*Work item:* Output only the lines below from the one containing "## Record Splitting" to the one containing "### JSTOR Forum", exactly as written, both ends kept.

*Information supplied:*
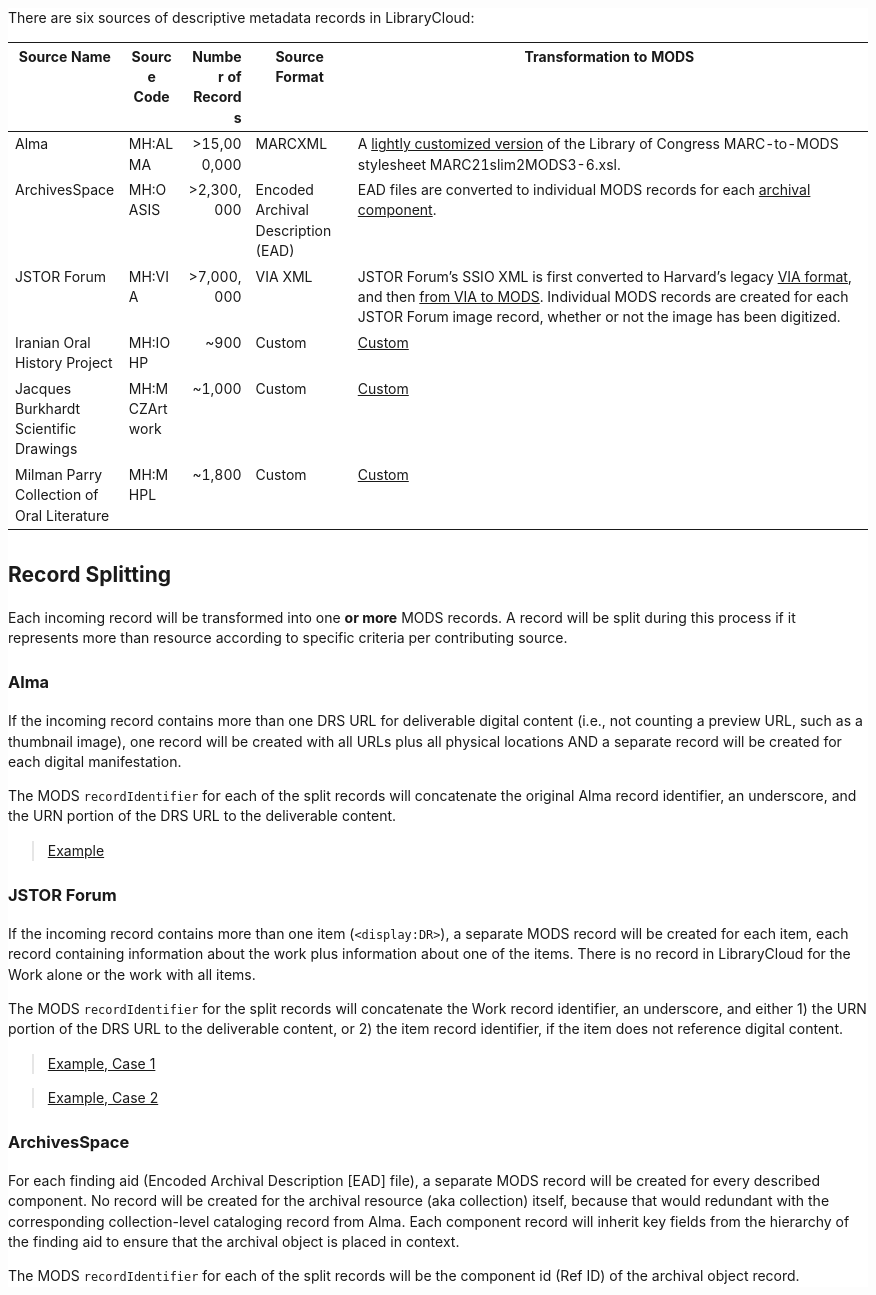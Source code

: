 There are six sources of descriptive metadata records in LibraryCloud:

| Source Name | Source Code | Number of Records | Source Format | Transformation to MODS |
|---|---|---:|---|---|
| Alma | MH:ALMA | >15,000,000 | MARCXML | A [lightly customized version](https://github.com/harvard-library/librarycloud_ingest/blob/release/1.5.0/src/main/resources/MARC21slim2MODS3-6.xsl) of the Library of Congress MARC-to-MODS stylesheet MARC21slim2MODS3-6.xsl. |
| ArchivesSpace | MH:OASIS | >2,300,000 | Encoded Archival Description (EAD) | EAD files are converted to individual MODS records for each [archival component](https://github.com/harvard-library/librarycloud_ingest/blob/release/1.5.0/src/main/resources/eadcomponent2mods.xsl). |
| JSTOR Forum | MH:VIA | >7,000,000 | VIA XML | JSTOR Forum’s SSIO XML is first converted to Harvard’s legacy [VIA format](http://hul.harvard.edu/ois/xml/xsd/via/newvia.xsd), and then [from VIA to MODS](https://github.com/harvard-library/librarycloud_ingest/blob/release/1.5.0/src/main/resources/viacomponent2mods.xsl). Individual MODS records are created for each JSTOR Forum image record, whether or not the image has been digitized. |
| Iranian Oral History Project | MH:IOHP | ~900 | Custom | [Custom](https://github.com/harvard-library/librarycloud_ingest/blob/master/src/main/resources/mpcol2mods.xsl) |
| Jacques Burkhardt Scientific Drawings | MH:MCZArtwork | ~1,000 | Custom | [Custom](https://github.com/harvard-library/librarycloud_ingest/blob/master/src/main/resources/mcz2mods.xsl) |
| Milman Parry Collection of Oral Literature | MH:MHPL | ~1,800 | Custom | [Custom](https://github.com/harvard-library/librarycloud_ingest/blob/master/src/main/resources/iohp2mods.xsl) |

## Record Splitting


Each incoming record will be transformed into one __or more__ MODS records. A record will be split during this process if it represents more than resource according to specific criteria per contributing source.

### Alma
If the incoming record contains more than one DRS URL for deliverable digital content (i.e., not counting a preview URL, such as a thumbnail image), one record will be created with all URLs plus all physical locations AND a separate record will be created for each digital manifestation.

The MODS `recordIdentifier` for each of the split records will concatenate the original Alma record identifier, an underscore, and the URN portion of the DRS URL to the deliverable content.

> [Example](https://api.lib.harvard.edu/v2/items/990088020470203941_HBS.Baker:10771779)

### JSTOR Forum
If the incoming record contains more than one item (`<display:DR>`), a separate MODS record will be created for each item, each record containing information about the work plus information about one of the items.  There is no record in LibraryCloud for the Work alone or the work with all items.

The MODS `recordIdentifier` for the split records will concatenate the Work record identifier, an underscore, and either 1) the URN portion of the DRS URL to the deliverable content, or 2) the item record identifier, if the item does not reference digital content.


> [Example, Case 1](https://api.lib.harvard.edu/v2/items/S19482_urn-3:FHCL:3116579)

> [Example, Case 2](https://api.lib.harvard.edu/v2/items/S19482_olvsurrogate186373)

### ArchivesSpace
For each finding aid (Encoded Archival Description [EAD] file), a separate MODS record will be created for every described component. No record will be created for the archival resource (aka collection) itself, because that would redundant with the corresponding collection-level cataloging record from Alma. Each component record will inherit key fields from the hierarchy of the finding aid to ensure that the archival object is placed in context.

The MODS `recordIdentifier` for each of the split records will be the component id (Ref ID) of the archival object record.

*Solution to this task:*
## Record Splitting


Each incoming record will be transformed into one __or more__ MODS records. A record will be split during this process if it represents more than resource according to specific criteria per contributing source.

### Alma
If the incoming record contains more than one DRS URL for deliverable digital content (i.e., not counting a preview URL, such as a thumbnail image), one record will be created with all URLs plus all physical locations AND a separate record will be created for each digital manifestation.

The MODS `recordIdentifier` for each of the split records will concatenate the original Alma record identifier, an underscore, and the URN portion of the DRS URL to the deliverable content.

> [Example](https://api.lib.harvard.edu/v2/items/990088020470203941_HBS.Baker:10771779)

### JSTOR Forum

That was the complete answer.